Calls for Proactive Preparedness
To counter the rising threat, the GVN study advocates a multi-layered approach to pandemic preparedness, urging governments, researchers, and the agricultural sector to prioritize the following:
- Enhanced global surveillance of animal and human cases
- Faster genomic data sharing between institutions and countries
- Improved farm biosecurity measures to prevent cross-species transmission
- Rapid diagnostic test development and distribution plans
- Expanded vaccine research and accelerated deployment strategies
- Strengthened public health infrastructure to detect and contain outbreaks
- Investment in phenotype prediction based on viral genetic data
- Preparedness for rapid clinical studies when new human cases emerge
- Deepened international cooperation to harmonize outbreak responses
The GVN emphasized that lessons from COVID-19 should not be forgotten, warning that delays in acting on early signals could once again cost millions of lives.

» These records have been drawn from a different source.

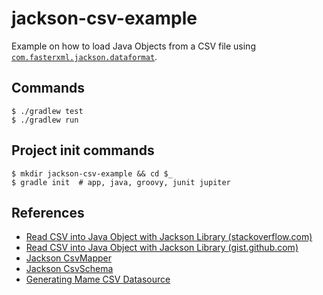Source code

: # jackson-csv-example

Example on how to load Java Objects from a CSV file using 
[`com.fasterxml.jackson.dataformat`](https://github.com/FasterXML/jackson-dataformats-text).

## Commands

```
$ ./gradlew test
$ ./gradlew run
```

## Project init commands

```
$ mkdir jackson-csv-example && cd $_
$ gradle init  # app, java, groovy, junit jupiter
```

## References

* [Read CSV into Java Object with Jackson Library (stackoverflow.com)](https://stackoverflow.com/a/22546038/2675670)
* [Read CSV into Java Object with Jackson Library (gist.github.com)](https://gist.github.com/asafary/9675488)
* [Jackson CsvMapper](http://fasterxml.github.io/jackson-dataformat-csv/javadoc/2.8/com/fasterxml/jackson/dataformat/csv/CsvMapper.html)
* [Jackson CsvSchema](http://fasterxml.github.io/jackson-dataformat-csv/javadoc/2.8/com/fasterxml/jackson/dataformat/csv/CsvSchema.html)
* [Generating Mame CSV Datasource](https://github.com/radavis/mame-db)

Urgency for Global Response
While there is currently no sustained human-to-human transmission, experts caution that H5N1 has shown the potential for further adaptation. Its recent genetic shifts and ability to infect mammals—including cattle and humans—have sparked concerns among public health officials and virologists alike.
“We are at a critical inflection point,” said Dr. Vermund. “Preparedness is not just a scientific necessity—it’s a moral one.”
With avian flu cases now spanning North America, Europe, Asia, and parts of Africa, scientists are urging governments to treat H5N1 with the same seriousness as other pandemic threats. Timely investment in vaccines, therapeutics, and rapid-response infrastructure could help prevent a public health crisis with global consequences.
As of now, both Canada and the United States are expanding monitoring programs and coordinating with international bodies such as the World Health Organization (WHO) and the World Organisation for Animal Health (WOAH) to better track viral spread and potential mutations.
A Global Threat That Demands Global Action
The GVN study underscores that pandemic prevention is no longer theoretical. With zoonotic diseases like H5N1 threatening to jump species barriers with increasing frequency, cross-sector vigilance, scientific collaboration, and political will are vital.